---- MATERIAL SUPPLIED
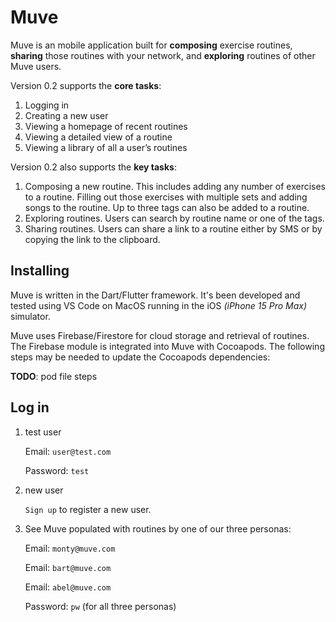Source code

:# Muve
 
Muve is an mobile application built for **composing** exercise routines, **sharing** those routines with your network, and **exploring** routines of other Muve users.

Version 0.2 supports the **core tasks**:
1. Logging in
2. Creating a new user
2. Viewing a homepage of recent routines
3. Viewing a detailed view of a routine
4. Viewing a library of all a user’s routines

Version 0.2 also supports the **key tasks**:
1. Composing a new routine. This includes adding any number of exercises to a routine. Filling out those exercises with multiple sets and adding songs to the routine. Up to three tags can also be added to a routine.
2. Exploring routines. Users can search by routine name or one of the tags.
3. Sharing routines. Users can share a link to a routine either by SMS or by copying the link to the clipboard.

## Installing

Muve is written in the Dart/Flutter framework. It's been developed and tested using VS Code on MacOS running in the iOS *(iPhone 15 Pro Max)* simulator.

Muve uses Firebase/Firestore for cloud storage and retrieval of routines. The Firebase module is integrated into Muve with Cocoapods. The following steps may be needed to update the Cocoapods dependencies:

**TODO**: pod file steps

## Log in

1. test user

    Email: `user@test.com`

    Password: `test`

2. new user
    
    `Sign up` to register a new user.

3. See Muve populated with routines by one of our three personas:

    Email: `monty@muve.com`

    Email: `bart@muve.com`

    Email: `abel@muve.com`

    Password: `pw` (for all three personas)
--------
**ASSIGNMENT:** Exactly as they stand in the records above, print the lines from the one containing "3. See Muve" through the final line, inclusive.

**TASK RESPONSE:**
3. See Muve populated with routines by one of our three personas:

    Email: `monty@muve.com`

    Email: `bart@muve.com`

    Email: `abel@muve.com`

    Password: `pw` (for all three personas)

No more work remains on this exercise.